26-08-2025 09:06 PM - edited 31-08-2025 10:04 PM
Comprehensive Feedback Report: Addressing Critical User Experience Failures and Underlying Philosophical Misalignments
To: The Mozilla Community and Development Team
Re: Feature Request: Enhanced Video Quality Switching & Feedback (as per discussion thread: https://connect.mozilla.org/t5/discussions/feature-request-enhanced-video-quality-switching-amp-feed...)
This document serves as a comprehensive and formal submission of feedback, building upon the existing discussion to highlight not just a single feature request, but a critical, underlying philosophical issue within Firefox's approach to user experience and feedback collection.
Section 1: The Case Study - A Failure to Support Basic Text Selection on YouTube
This specific issue, while seemingly minor, is a perfect microcosm of a larger problem. For a significant period of time, users of the Firefox for Android browser have been unable to select and copy text from the comment section of YouTube videos in the default mobile view.
* The User's Reality: This is not an obscure bug but a failure of a fundamental user action. On every other major Android browser, including Chrome, Samsung Internet, and Opera, this functionality works flawlessly and intuitively. This failure forces the user to choose between a degraded experience or switching to a competitor's browser.
* The Official Stance: The official developer response, documented in Bugzilla (Bug 1642073) and Webcompat (Issue #65492), closed the issue as "INVALID." The reasoning was that Firefox is correctly adhering to a web standard by applying user-select: none to a <button> element, and that the fault lies with YouTube for its improper use of this tag.
* The Flaw in the Philosophy: This response is a strategic misstep that puts rigid adherence to a standard ahead of a usable product. The principled stand of waiting for a competitor (Google-owned YouTube) to change its code for the benefit of Firefox users has proven to be an utterly ineffective strategy. It has not changed YouTube's behavior, and it has only punished Firefox's own user base.
Section 2: The Strategic Blind Spot - A Deeper Analysis of the Problem
The rigid, standards-first philosophy is not just ineffective; it is actively working against the user and the browser's own interests. The inability to select text is likely a deliberate design choice by YouTube to maintain a consistent user experience with its own native app, where comments are also unselectable.
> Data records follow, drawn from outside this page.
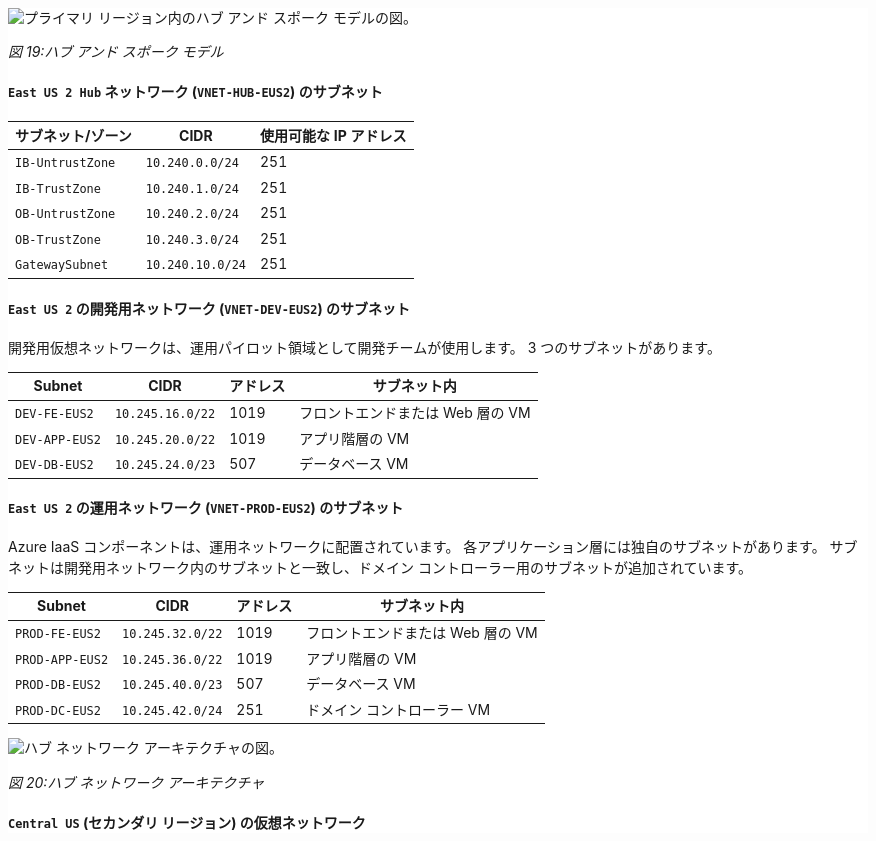 ![プライマリ リージョン内のハブ アンド スポーク モデルの図。](./media/contoso-migration-infrastructure/primary-hub-peer.png)

_図 19:ハブ アンド スポーク モデル_

#### <a name="subnets-in-the-east-us-2-hub-network-vnet-hub-eus2"></a>`East US 2 Hub` ネットワーク (`VNET-HUB-EUS2`) のサブネット

| サブネット/ゾーン | CIDR | 使用可能な IP アドレス |
| --- | --- | --- |
| `IB-UntrustZone` | `10.240.0.0/24`  | 251 |
| `IB-TrustZone`   | `10.240.1.0/24`  | 251 |
| `OB-UntrustZone` | `10.240.2.0/24`  | 251 |
| `OB-TrustZone`   | `10.240.3.0/24`  | 251 |
| `GatewaySubnet`  | `10.240.10.0/24` | 251 |

#### <a name="subnets-in-the-east-us-2-development-network-vnet-dev-eus2"></a>`East US 2` の開発用ネットワーク (`VNET-DEV-EUS2`) のサブネット

開発用仮想ネットワークは、運用パイロット領域として開発チームが使用します。 3 つのサブネットがあります。

| Subnet | CIDR | アドレス | サブネット内 |
| --- | --- | --- | --- |
| `DEV-FE-EUS2` | `10.245.16.0/22` | 1019 | フロントエンドまたは Web 層の VM |
| `DEV-APP-EUS2` | `10.245.20.0/22` | 1019 | アプリ階層の VM |
| `DEV-DB-EUS2` | `10.245.24.0/23` | 507 | データベース VM |

#### <a name="subnets-in-the-east-us-2-production-network-vnet-prod-eus2"></a>`East US 2` の運用ネットワーク (`VNET-PROD-EUS2`) のサブネット

Azure IaaS コンポーネントは、運用ネットワークに配置されています。 各アプリケーション層には独自のサブネットがあります。 サブネットは開発用ネットワーク内のサブネットと一致し、ドメイン コントローラー用のサブネットが追加されています。

| Subnet | CIDR | アドレス | サブネット内 |
| --- | --- | --- | --- |
| `PROD-FE-EUS2` | `10.245.32.0/22` | 1019 | フロントエンドまたは Web 層の VM |
| `PROD-APP-EUS2` | `10.245.36.0/22` | 1019 | アプリ階層の VM |
| `PROD-DB-EUS2` | `10.245.40.0/23` | 507 | データベース VM |
| `PROD-DC-EUS2` | `10.245.42.0/24` | 251 | ドメイン コントローラー VM |

![ハブ ネットワーク アーキテクチャの図。](./media/contoso-migration-infrastructure/azure-networks-eus2.png)

_図 20:ハブ ネットワーク アーキテクチャ_

#### <a name="virtual-networks-in-central-us-secondary-region"></a>`Central US` (セカンダリ リージョン) の仮想ネットワーク
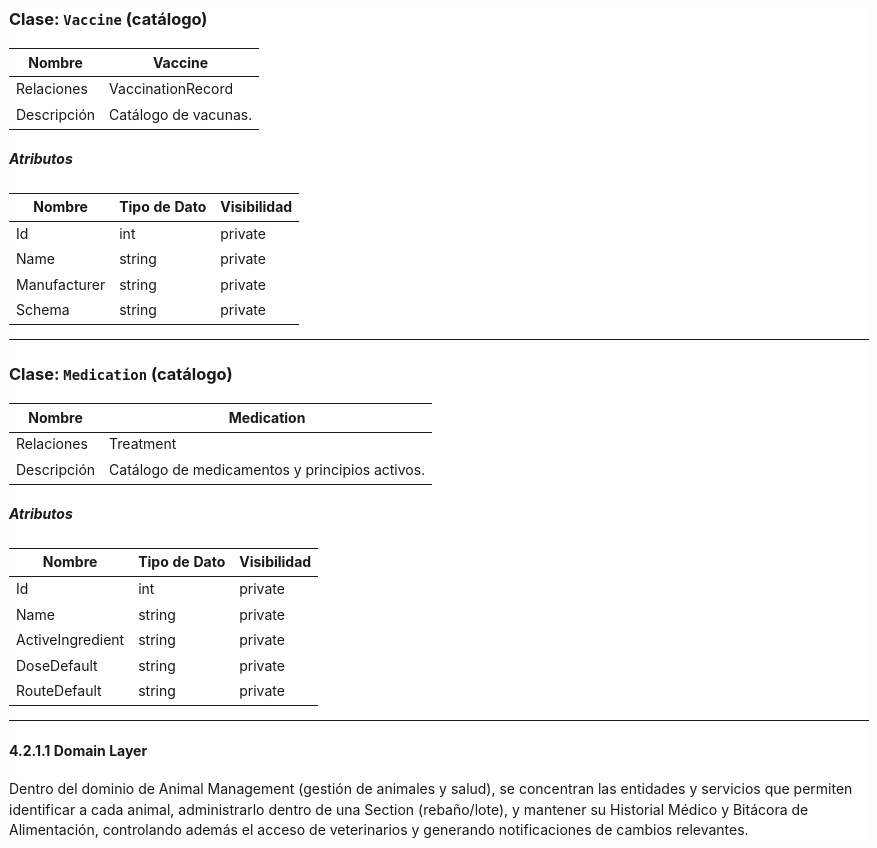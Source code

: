 
### Clase: `Vaccine` (catálogo)

| Nombre      | Vaccine |
| ----------- | ------- |
| Relaciones  | VaccinationRecord |
| Descripción | Catálogo de vacunas. |

##### Atributos

| Nombre       | Tipo de Dato | Visibilidad |
| ------------ | ------------ | ----------- |
| Id           | int          | private     |
| Name         | string       | private     |
| Manufacturer | string       | private     |
| Schema       | string       | private     |

---


### Clase: `Medication` (catálogo)

| Nombre      | Medication |
| ----------- | ---------- |
| Relaciones  | Treatment |
| Descripción | Catálogo de medicamentos y principios activos. |

##### Atributos

| Nombre            | Tipo de Dato | Visibilidad |
| ----------------- | ------------ | ----------- |
| Id                | int          | private     |
| Name              | string       | private     |
| ActiveIngredient  | string       | private     |
| DoseDefault       | string       | private     |
| RouteDefault      | string       | private     |

---


#### 4.2.1.1 Domain Layer 
Dentro del dominio de Animal Management (gestión de animales y salud), se concentran las entidades y servicios que permiten identificar a cada animal, administrarlo dentro de una Section (rebaño/lote), y mantener su Historial Médico y Bitácora de Alimentación, controlando además el acceso de veterinarios y generando notificaciones de cambios relevantes.
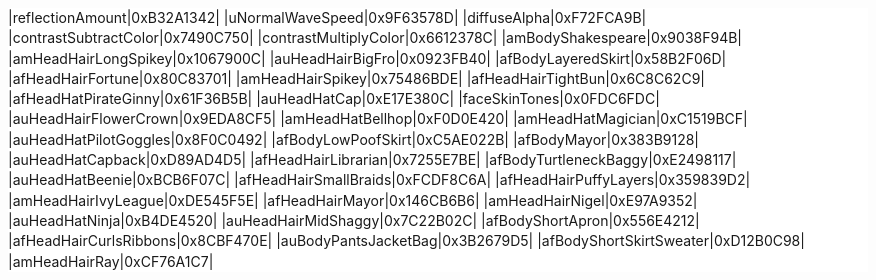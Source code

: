 |reflectionAmount|0xB32A1342|
|uNormalWaveSpeed|0x9F63578D|
|diffuseAlpha|0xF72FCA9B|
|contrastSubtractColor|0x7490C750|
|contrastMultiplyColor|0x6612378C|
|amBodyShakespeare|0x9038F94B|
|amHeadHairLongSpikey|0x1067900C|
|auHeadHairBigFro|0x0923FB40|
|afBodyLayeredSkirt|0x58B2F06D|
|afHeadHairFortune|0x80C83701|
|amHeadHairSpikey|0x75486BDE|
|afHeadHairTightBun|0x6C8C62C9|
|afHeadHatPirateGinny|0x61F36B5B|
|auHeadHatCap|0xE17E380C|
|faceSkinTones|0x0FDC6FDC|
|auHeadHairFlowerCrown|0x9EDA8CF5|
|amHeadHatBellhop|0xF0D0E420|
|amHeadHatMagician|0xC1519BCF|
|auHeadHatPilotGoggles|0x8F0C0492|
|afBodyLowPoofSkirt|0xC5AE022B|
|afBodyMayor|0x383B9128|
|auHeadHatCapback|0xD89AD4D5|
|afHeadHairLibrarian|0x7255E7BE|
|afBodyTurtleneckBaggy|0xE2498117|
|auHeadHatBeenie|0xBCB6F07C|
|afHeadHairSmallBraids|0xFCDF8C6A|
|afHeadHairPuffyLayers|0x359839D2|
|amHeadHairIvyLeague|0xDE545F5E|
|afHeadHairMayor|0x146CB6B6|
|amHeadHairNigel|0xE97A9352|
|auHeadHatNinja|0xB4DE4520|
|auHeadHairMidShaggy|0x7C22B02C|
|afBodyShortApron|0x556E4212|
|afHeadHairCurlsRibbons|0x8CBF470E|
|auBodyPantsJacketBag|0x3B2679D5|
|afBodyShortSkirtSweater|0xD12B0C98|
|amHeadHairRay|0xCF76A1C7|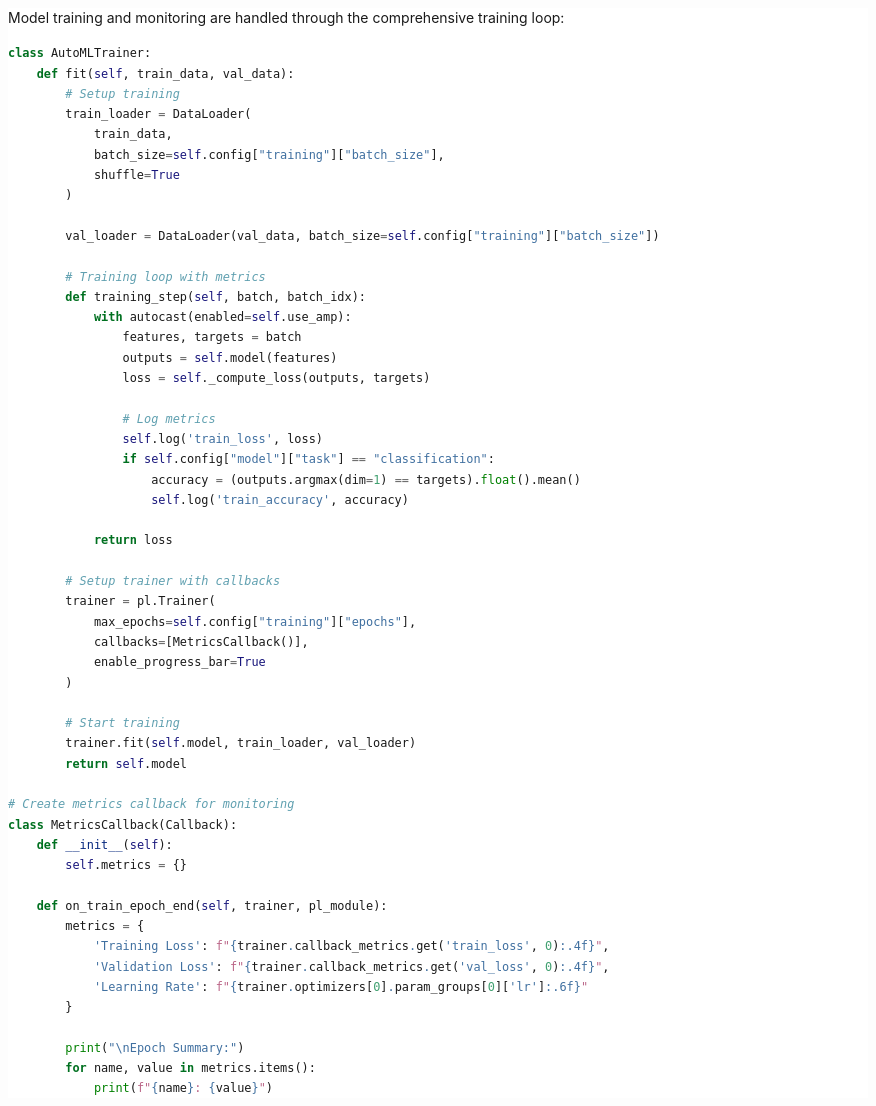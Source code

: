 Model training and monitoring are handled through the comprehensive training loop:

```python
class AutoMLTrainer:
    def fit(self, train_data, val_data):
        # Setup training
        train_loader = DataLoader(
            train_data,
            batch_size=self.config["training"]["batch_size"],
            shuffle=True
        )
        
        val_loader = DataLoader(val_data, batch_size=self.config["training"]["batch_size"])
        
        # Training loop with metrics
        def training_step(self, batch, batch_idx):
            with autocast(enabled=self.use_amp):
                features, targets = batch
                outputs = self.model(features)
                loss = self._compute_loss(outputs, targets)
                
                # Log metrics
                self.log('train_loss', loss)
                if self.config["model"]["task"] == "classification":
                    accuracy = (outputs.argmax(dim=1) == targets).float().mean()
                    self.log('train_accuracy', accuracy)
            
            return loss
        
        # Setup trainer with callbacks
        trainer = pl.Trainer(
            max_epochs=self.config["training"]["epochs"],
            callbacks=[MetricsCallback()],
            enable_progress_bar=True
        )
        
        # Start training
        trainer.fit(self.model, train_loader, val_loader)
        return self.model

# Create metrics callback for monitoring
class MetricsCallback(Callback):
    def __init__(self):
        self.metrics = {}
    
    def on_train_epoch_end(self, trainer, pl_module):
        metrics = {
            'Training Loss': f"{trainer.callback_metrics.get('train_loss', 0):.4f}",
            'Validation Loss': f"{trainer.callback_metrics.get('val_loss', 0):.4f}",
            'Learning Rate': f"{trainer.optimizers[0].param_groups[0]['lr']:.6f}"
        }
        
        print("\nEpoch Summary:")
        for name, value in metrics.items():
            print(f"{name}: {value}")
```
* You're Asking a Competitor to Help: From YouTube's perspective, Firefox is requesting that they alter their product to benefit a competitor's users, and that they create an inconsistency between their native app and their mobile website. This is a "brainless" request that demonstrates a complete disconnect from the competitive landscape.
* The Burden is on Firefox: The responsibility to provide a functional and competitive product rests solely with the Firefox team. The existence of third-party add-ons that easily fix this issue proves that a solution is both possible and simple. Choosing not to implement it is an act of defiance against the user's needs.
Section 3: The Broader Failure - A Rigid Feedback Philosophy
This issue is not an isolated incident; it is a symptom of a much larger problem that prevents Firefox from adapting and hearing from its most critical audience: the non-technical user.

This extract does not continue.